TURKISH DELIGHT Read online




  This novel is entirely a work of fiction.

  The names, characters and incidents in it

  are the work of the author’s imagination.

  Any resemblance or act relating to any

  persons, living or dead, locations or

  events involving them, is entirely alleged

  or coincidental.

  Published by BSA Publishing 2021 who

  assert the right that no part of this

  publication may be reproduced, stored in

  a retrieval system or transmitted by any

  means without the prior permission of the

  publishers.

  Copyright @ B.L.Faulkner 2021 who

  asserts the moral right to be identified as

  the author of this work

  Proof read/editing by Zeldos

  Cover art by Orphan Print, Hereford

  Private eye BEN NEVIS and the GOLD DIGGER book 1.

  TURKISH DELIGHT

  ***********************

  26 years ago .

  The Juvenile Court in the Southwark Crown Court building was in session. The judge read the papers of the case before him and looked up at the boy standing in the dock with a policeman for company.

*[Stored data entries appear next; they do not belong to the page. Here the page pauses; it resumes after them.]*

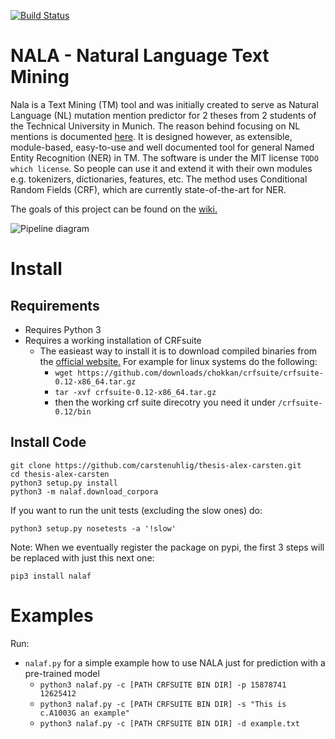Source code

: [![Build Status](https://travis-ci.com/carstenuhlig/nalaf.svg?token=VhCZKjoiPjzKEaXybidS&branch=develop)](https://travis-ci.com/carstenuhlig/nalaf)

# NALA - Natural Language Text Mining
Nala is a Text Mining (TM) tool and was initially created to serve as Natural Language (NL) mutation mention predictor for 2 theses from 2 students of the Technical University in Munich. The reason behind focusing on NL mentions is documented [here](https://github.com/carstenuhlig/thesis-alex-carsten/wiki/Natural-language-mentions). It is designed however, as extensible, module-based, easy-to-use and well documented tool for general Named Entity Recognition (NER) in TM. The software is under the MIT license `TODO which license`. So people can use it and extend it with their own modules e.g. tokenizers,  dictionaries, features, etc. The method uses Conditional Random Fields (CRF), which are currently state-of-the-art for NER.

The goals of this project can be found on the [wiki.](https://github.com/carstenuhlig/thesis-alex-carsten/wiki#goals-of-2-theses-and-this-method)

![Pipeline diagram](https://www.lucidchart.com/publicSegments/view/558052b8-fcf0-4e3b-a6b4-05990a008f2c/image.png)

# Install

##  Requirements

* Requires Python 3
* Requires a working installation of CRFsuite
    * The easieast way to install it is to download compiled binaries from the [official website.](http://www.chokkan.org/software/crfsuite/) For example for linux systems do the following:
        * `wget https://github.com/downloads/chokkan/crfsuite/crfsuite-0.12-x86_64.tar.gz`
        * `tar -xvf crfsuite-0.12-x86_64.tar.gz`
        * then the working crf suite direcotry you need it under `/crfsuite-0.12/bin`

## Install Code

    git clone https://github.com/carstenuhlig/thesis-alex-carsten.git
    cd thesis-alex-carsten
    python3 setup.py install
    python3 -m nalaf.download_corpora

 If you want to run the unit tests (excluding the slow ones) do:

    python3 setup.py nosetests -a '!slow'

 Note: When we eventually register the package on pypi, the first 3 steps will be replaced with just this next one:

    pip3 install nalaf

# Examples
Run:
* `nalaf.py` for a simple example how to use NALA just for prediction with a pre-trained model
    * `python3 nalaf.py -c [PATH CRFSUITE BIN DIR] -p 15878741 12625412`
    * `python3 nalaf.py -c [PATH CRFSUITE BIN DIR] -s "This is c.A1003G an example"`
    * `python3 nalaf.py -c [PATH CRFSUITE BIN DIR] -d example.txt`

  ‘How old are you, Ben?’ he asked, taking off his reading glasses.

  ‘Sixteen, sir.’ The boy’s lawyer had told him to always address the Judge as sir. No bravado, no cheek – just respect. Then, maybe...?

  ‘Sixteen.’ The judge took a deep breath. ‘Not doing very well for sixteen, are you Ben.’ It was a statement.

  Did it require an answer? Ben wasn’t sure. ‘Sir?’

  ‘Two periods in a Young Offender Institution for car thefts, and a charge of assault remaining on your file.’ The judge paused for a moment or two. ‘Where is your father, Ben?’

  ‘Wormwood Scrubs, sir.’

  ‘And your elder brother?’

  ‘Brixton, sir.’

  ‘Ben, you worry me. I have read the reports from your school and from the psychiatrist and probation office. You are not a fool, Ben. Your academic achievements are very good. Your school praises you, as does the Army Cadet Force you belong to, and under normal circumstances you would undoubtedly make something of yourself and your life either in commerce or the military.’ Another pause. ‘But coming from the family that you do, the temptation to take another path – that of criminality – is a very strong one. So what do I do, Ben? Do I send you away into a six-foot square cell for a month or two in the hope you mend your ways?’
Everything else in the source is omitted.